# MSC4276: Soft unfailure for self redactions

When a user is removed from a room, the server may issue several redactions to their messages to clean
up rooms. Users may also use similar functionality, if supported by their server, to remove their own
messages after being removed.

These self redactions can end up being [soft failed](https://spec.matrix.org/v1.13/server-server-api/#soft-failure)
due to the authorization rules preventing the redaction event from being validated, despite being part of the
DAG at a legal point.

This proposal suggests that servers be less strict about soft failing self-redactions in particular.

## Proposal

When evaluating for soft failure, servers SHOULD permit `m.room.redaction` events which target events
by the same `sender` to go through normally, avoiding soft failure. Servers MAY impose limits on how
many events can bypass soft failure.
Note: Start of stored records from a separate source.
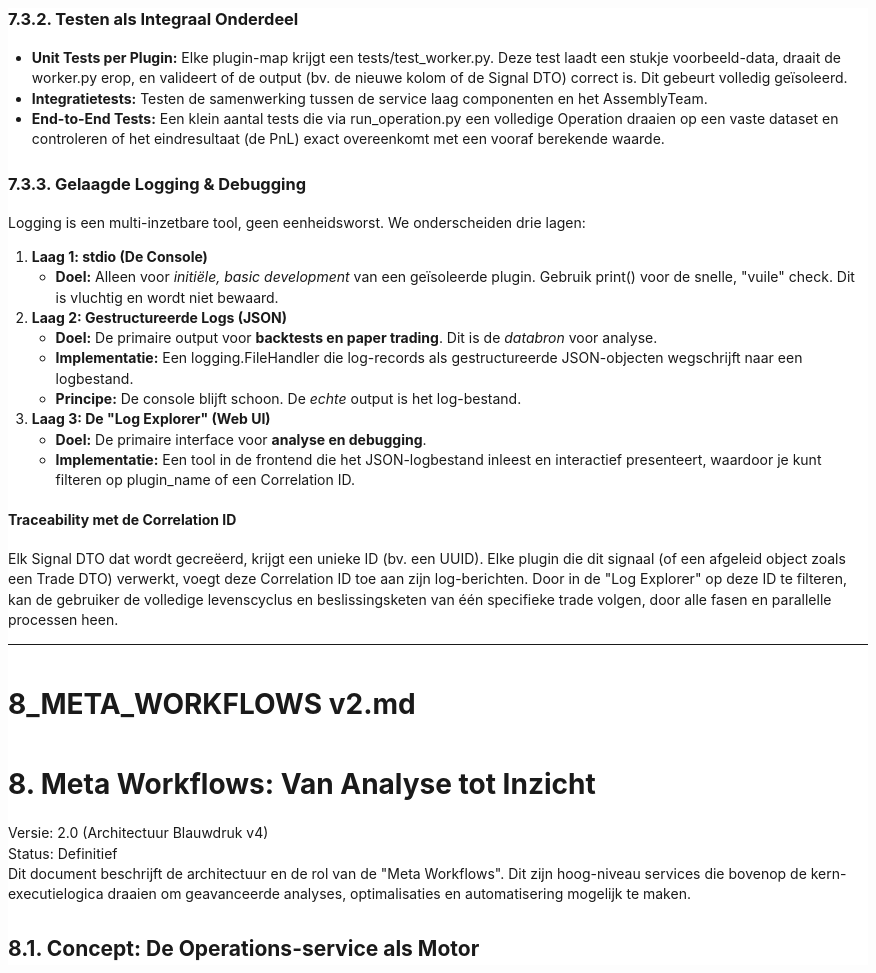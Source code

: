 ### **7.3.2. Testen als Integraal Onderdeel**

* **Unit Tests per Plugin:** Elke plugin-map krijgt een tests/test_worker.py. Deze test laadt een stukje voorbeeld-data, draait de worker.py erop, en valideert of de output (bv. de nieuwe kolom of de Signal DTO) correct is. Dit gebeurt volledig geïsoleerd.  
* **Integratietests:** Testen de samenwerking tussen de service laag componenten en het AssemblyTeam.  
* **End-to-End Tests:** Een klein aantal tests die via run_operation.py een volledige Operation draaien op een vaste dataset en controleren of het eindresultaat (de PnL) exact overeenkomt met een vooraf berekende waarde.

### **7.3.3. Gelaagde Logging & Debugging**

Logging is een multi-inzetbare tool, geen eenheidsworst. We onderscheiden drie lagen:

1. **Laag 1: stdio (De Console)**  
   * **Doel:** Alleen voor *initiële, basic development* van een geïsoleerde plugin. Gebruik print() voor de snelle, "vuile" check. Dit is vluchtig en wordt niet bewaard.  
2. **Laag 2: Gestructureerde Logs (JSON)**  
   * **Doel:** De primaire output voor **backtests en paper trading**. Dit is de *databron* voor analyse.  
   * **Implementatie:** Een logging.FileHandler die log-records als gestructureerde JSON-objecten wegschrijft naar een logbestand.  
   * **Principe:** De console blijft schoon. De *echte* output is het log-bestand.  
3. **Laag 3: De "Log Explorer" (Web UI)**  
   * **Doel:** De primaire interface voor **analyse en debugging**.  
   * **Implementatie:** Een tool in de frontend die het JSON-logbestand inleest en interactief presenteert, waardoor je kunt filteren op plugin_name of een Correlation ID.

#### **Traceability met de Correlation ID**

Elk Signal DTO dat wordt gecreëerd, krijgt een unieke ID (bv. een UUID). Elke plugin die dit signaal (of een afgeleid object zoals een Trade DTO) verwerkt, voegt deze Correlation ID toe aan zijn log-berichten. Door in de "Log Explorer" op deze ID te filteren, kan de gebruiker de volledige levenscyclus en beslissingsketen van één specifieke trade volgen, door alle fasen en parallelle processen heen.

---

# 8_META_WORKFLOWS v2.md

# **8. Meta Workflows: Van Analyse tot Inzicht**

Versie: 2.0 (Architectuur Blauwdruk v4)  
Status: Definitief  
Dit document beschrijft de architectuur en de rol van de "Meta Workflows". Dit zijn hoog-niveau services die bovenop de kern-executielogica draaien om geavanceerde analyses, optimalisaties en automatisering mogelijk te maken.

## **8.1. Concept: De Operations-service als Motor**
Limits similar to the following may be of interest to developers:

* Only the first 300 redactions from the same `sender` bypass soft failure.
* Only the first redaction targeting a given event bypasses soft failure. "Duplicate" redactions are
  subject to soft failure.
* Only the redactions received within 1 hour of the most recent membership event change can bypass
  soft failure.

Applying some or all of the conditions may help servers avoid event spam abuse from making it to
local users over `/sync`.

## Potential issues

This may allow banned users to spam rooms with redaction events - the limits proposed above are potential
ways to mitigate the issue.

## Alternatives

Another approach could be to modify auth rules to exempt same-sender `m.room.redaction` events from the requirement
to pass authorization at the current resolved state. This approach may not work well with [how redactions work](https://spec.matrix.org/v1.13/rooms/v11/#handling-redactions).

## Security considerations

See Potential Issues.

## Unstable prefix

Not applicable.

## Dependencies

This proposal has no direct dependencies.